Shortly after Marco Arment and Dan Benjamin started Build & Analyze in 2010, I bought Instapaper. I did not buy this app out of any particular need for it, though, but rather out of a desire to give Marco a little something in exchange for the hours upon hours of enjoyment he had provided me in the form of his podcast. Fast-forward just a few months, however, and — just as I do now — I had begun to use Instapaper daily. Even so, it took me nearly four years — until just a few weeks ago, in fact — to realize that the true value of this service did not lie in its ability to strip away ads and annoying sidebars nor even keep my saved articles available for reading offline, nor did its value stem from its intended use case as a way to time-shift the reading experience. Instead, I found Instapaper incredibly handy because of the psychological tricks it lets me play on myself.

Over the last four years, I have spent a great deal of time curating the list of people and websites I permit to command my time in any meaningful way: I only subscribe to about thirty-five RSS feeds, and thus far I have managed to keep the number of people I follow on Twitter down to a manageable forty-two. Although this means I do not have to live in Reeder and Tweetbot, it also imbues everything I see from this relatively small number of sources with an indelible sense of importance: this article came from one of these few writers whom I have elevated above all the rest, and so therefore I must read it, as it is most assuredly of great import. Even as I say this I realize the fallacy in my reasoning, but it nevertheless plays out in this way time and time again. Obviously, though, I do not have enough time to read everything that crosses my path. And so I often go through my day with some level of guilt at having ignored what my brain constantly reminds me could have been an exceptional piece had I only taken the time to read it.

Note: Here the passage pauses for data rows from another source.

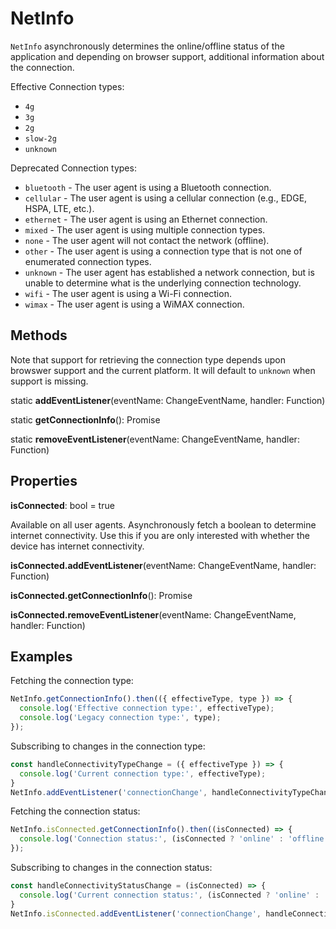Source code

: # NetInfo

`NetInfo` asynchronously determines the online/offline status of the
application and depending on browser support, additional information about the connection.

Effective Connection types:

* `4g`
* `3g`
* `2g`
* `slow-2g`
* `unknown`

Deprecated Connection types:

* `bluetooth` - The user agent is using a Bluetooth connection.
* `cellular` - The user agent is using a cellular connection (e.g., EDGE, HSPA, LTE, etc.).
* `ethernet` - The user agent is using an Ethernet connection.
* `mixed` -  The user agent is using multiple connection types.
* `none` - The user agent will not contact the network (offline).
* `other` - The user agent is using a connection type that is not one of enumerated connection types.
* `unknown` -  The user agent has established a network connection, but is unable to determine what is the underlying connection technology.
* `wifi` - The user agent is using a Wi-Fi connection.
* `wimax` -  The user agent is using a WiMAX connection.

## Methods

Note that support for retrieving the connection type depends upon browswer
support and the current platform. It will default to `unknown` when
support is missing.

static **addEventListener**(eventName: ChangeEventName, handler: Function)

static **getConnectionInfo**(): Promise

static **removeEventListener**(eventName: ChangeEventName, handler: Function)

## Properties

**isConnected**: bool = true

Available on all user agents. Asynchronously fetch a boolean to determine
internet connectivity. Use this if you are only interested with whether the device has internet connectivity.

**isConnected.addEventListener**(eventName: ChangeEventName, handler: Function)

**isConnected.getConnectionInfo**(): Promise

**isConnected.removeEventListener**(eventName: ChangeEventName, handler: Function)

## Examples

Fetching the connection type:

```js
NetInfo.getConnectionInfo().then(({ effectiveType, type }) => {
  console.log('Effective connection type:', effectiveType);
  console.log('Legacy connection type:', type);
});
```

Subscribing to changes in the connection type:

```js
const handleConnectivityTypeChange = ({ effectiveType }) => {
  console.log('Current connection type:', effectiveType);
}
NetInfo.addEventListener('connectionChange', handleConnectivityTypeChange);
```

Fetching the connection status:

```js
NetInfo.isConnected.getConnectionInfo().then((isConnected) => {
  console.log('Connection status:', (isConnected ? 'online' : 'offline'));
});
```

Subscribing to changes in the connection status:

```js
const handleConnectivityStatusChange = (isConnected) => {
  console.log('Current connection status:', (isConnected ? 'online' : 'offline'));
}
NetInfo.isConnected.addEventListener('connectionChange', handleConnectivityStatusChange);
```
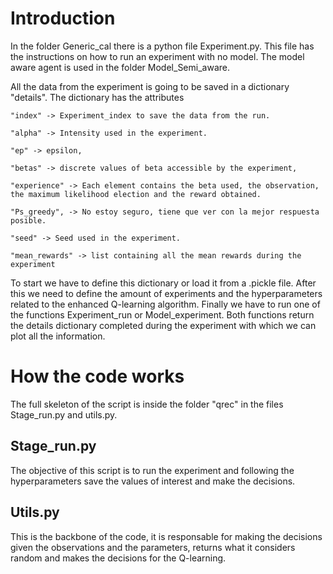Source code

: # Introduction

In the folder Generic_cal there is a python file Experiment.py. This file has 
the instructions on how to run an experiment with no model. The model aware 
agent is used in the folder Model_Semi_aware.

All the data from the experiment is going to be saved in a dictionary 
"details". The dictionary has the attributes
```
"index" -> Experiment_index to save the data from the run.

"alpha" -> Intensity used in the experiment.

"ep" -> epsilon,

"betas" -> discrete values of beta accessible by the experiment,

"experience" -> Each element contains the beta used, the observation, 
the maximum likelihood election and the reward obtained.

"Ps_greedy", -> No estoy seguro, tiene que ver con la mejor respuesta posible.

"seed" -> Seed used in the experiment.

"mean_rewards" -> list containing all the mean rewards during the experiment
```

To start we have to define this dictionary or load it from a .pickle file. 
After this we need to define the amount of experiments and the hyperparameters 
related to the enhanced Q-learning algorithm. Finally we have to run one of 
the functions Experiment_run or Model_experiment. 
Both functions return the details dictionary completed during the experiment 
with which we can plot all the information.

# How the code works

The full skeleton of the script is inside the folder "qrec" in the files 
Stage_run.py and utils.py.

## Stage_run.py

The objective of this script is to run the experiment and following the hyperparameters 
save the values of interest and make the decisions.

## Utils.py
This is the backbone of the code, it is responsable for making the decisions 
given the observations and the parameters, returns what it considers random and
 makes the decisions for the Q-learning.
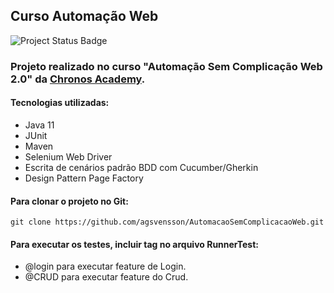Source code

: ## Curso Automação Web


![Project Status Badge](https://img.shields.io/badge/Status%20do%20projeto-Concluído-green)

### Projeto realizado no curso "Automação Sem Complicação Web 2.0" da [Chronos Academy](https://chronosacademy.com.br/).

#### Tecnologias utilizadas:
- Java 11
- JUnit
- Maven
- Selenium Web Driver
- Escrita de cenários padrão BDD com Cucumber/Gherkin
- Design Pattern Page Factory


#### Para clonar o projeto no Git:
```
git clone https://github.com/agsvensson/AutomacaoSemComplicacaoWeb.git
```

#### Para executar os testes, incluir tag no arquivo RunnerTest:
- @login para executar feature de Login.
- @CRUD para executar feature do Crud.
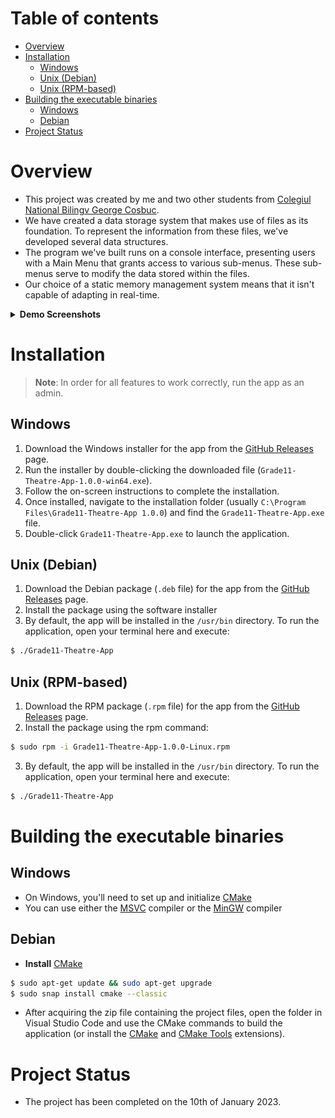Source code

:# Table of contents

- [Overview](#overview)
- [Installation](#installation)
    - [Windows](#windows)
    - [Unix (Debian)](#unix-debian)
    - [Unix (RPM-based)](#unix-rpm-based)
- [Building the executable binaries](#building-the-executable-binaries)
    - [Windows](#windows-1)
    - [Debian](#debian)
- [Project Status](#project-status)

# Overview
- This project was created by me and two other students from [Colegiul National Bilingv George Cosbuc](http://cosbucbilingv.ro/). 
- We have created a data storage system that makes use of files as its foundation. To represent the information from these files, we've developed several data structures.
- The program we've built runs on a console interface, presenting users with a Main Menu that grants access to various sub-menus. These sub-menus serve to modify the data stored within the files.
- Our choice of a static memory management system means that it isn't capable of adapting in real-time.

<details>
  <summary><strong>Demo Screenshots</strong></summary>

  ![Screenshot 1](Screenshots/S1.png)
  
  ![Screenshot 2](Screenshots/S2.png)
</details>

# Installation

> **Note**: In order for all features to work correctly, run the app as an admin.

## Windows

1. Download the Windows installer for the app from the [GitHub Releases](https://github.com/sorin373/Grade11-Theatre-App/releases/tag/v1.0.0) page.
2. Run the installer by double-clicking the downloaded file (`Grade11-Theatre-App-1.0.0-win64.exe`).
3. Follow the on-screen instructions to complete the installation.
4. Once installed, navigate to the installation folder (usually `C:\Program Files\Grade11-Theatre-App 1.0.0`) and find the `Grade11-Theatre-App.exe` file.
5. Double-click `Grade11-Theatre-App.exe` to launch the application.

## Unix (Debian)

1. Download the Debian package (`.deb` file) for the app from the [GitHub Releases](https://github.com/sorin373/Grade11-Theatre-App/releases/tag/v1.0.0) page.
2. Install the package using the software installer
3. By default, the app will be installed in the `/usr/bin` directory. To run the application, open your terminal here and execute:
```bash
$ ./Grade11-Theatre-App
```

## Unix (RPM-based)

1. Download the RPM package (`.rpm` file) for the app from the [GitHub Releases](https://github.com/sorin373/Grade11-Theatre-App/releases/tag/v1.0.0) page.
2. Install the package using the rpm command:
```bash
$ sudo rpm -i Grade11-Theatre-App-1.0.0-Linux.rpm
```
3. By default, the app will be installed in the `/usr/bin` directory. To run the application, open your terminal here and execute:
```bash
$ ./Grade11-Theatre-App
```

# Building the executable binaries

## Windows

- On Windows, you'll need to set up and initialize [CMake](https://cmake.org/download/)
- You can use either the [MSVC](https://learn.microsoft.com/en-us/cpp/build/reference/compiler-options?view=msvc-170) compiler or the [MinGW](https://sourceforge.net/projects/mingw/) compiler

## Debian

- **Install** [CMake](https://cmake.org/download/)
```bash
$ sudo apt-get update && sudo apt-get upgrade
$ sudo snap install cmake --classic
```
- After acquiring the zip file containing the project files, open the folder in Visual Studio Code and use the CMake commands to build the application (or install the [CMake](https://marketplace.visualstudio.com/items?itemName=twxs.cmake) and [CMake Tools](https://marketplace.visualstudio.com/items?itemName=ms-vscode.cmake-tools) extensions).

# Project Status
- The project has been completed on the 10th of January 2023.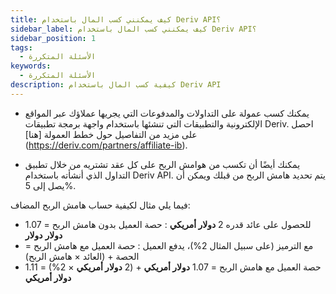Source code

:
 ```yaml
---
title: كيف يمكنني كسب المال باستخدام Deriv API؟
sidebar_label: كيف يمكنني كسب المال باستخدام Deriv API؟
sidebar_position: 1
tags:
  - الأسئلة المتكررة
keywords:
  - الأسئلة المتكررة
description: كيفية كسب المال باستخدام Deriv API
---
```


- يمكنك كسب عمولة على التداولات والمدفوعات التي يجريها عملاؤك عبر
  المواقع الإلكترونية والتطبيقات التي تنشئها باستخدام واجهة برمجة تطبيقات Deriv. احصل على مزيد من التفاصيل حول خطط العمولة
  [هنا] (https://deriv.com/partners/affiliate-ib).

- يمكنك أيضًا أن تكسب من هوامش الربح على كل عقد تشتريه من خلال تطبيق التداول
  الذي أنشأته باستخدام Deriv API. يتم تحديد هامش الربح من قبلك ويمكن أن يصل
  إلى 5%.

فيما يلي مثال لكيفية حساب هامش الربح المضاف:

- للحصول على عائد قدره 2 **دولار أمريكي** : حصة العميل بدون هامش الربح = 1.07 **دولار** **دولار**
- مع الترميز (على سبيل المثال 2%)، يدفع العميل : حصة العميل مع هامش الربح =
  الحصة + (العائد × هامش الربح)
- حصة العميل مع هامش الربح = 1.07 **دولار أمريكي** + (2 **دولار أمريكي** × 2%) = 1.11 **دولار أمريكي**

Instapaper effectively silences that voice: thanks to Instapaper, I can send every hot-topic article of any remote interest to me over to this generic bin, where it resides for a few days as I work my way through a lengthy back-catalog of articles saved during the previous days and weeks. The true value of Instapaper, though, as I said earlier, does not lie simply in this ability it affords me, but rather in the ability it gives me to cull that list with the wisdom permitted by a somewhat lengthy remove. In this way, I can send ten articles about the Beats acquisition over to Instapaper and then, when I realize that I have absolutely zero interest in this topic, delete them all without any guilt: I have fulfilled the implicit contract I made in my head with these writers, and thus now I feel free to manage these works based purely on their merit rather than anything else.

This is the single most valuable aspect of Instapaper, to me, and the reason I love this service so much. I realize Pocket and Readability and the numerous other contenders could do this just as well, but I have grown quite fond of Marco’s brainchild over the years, and so that is where I will stay.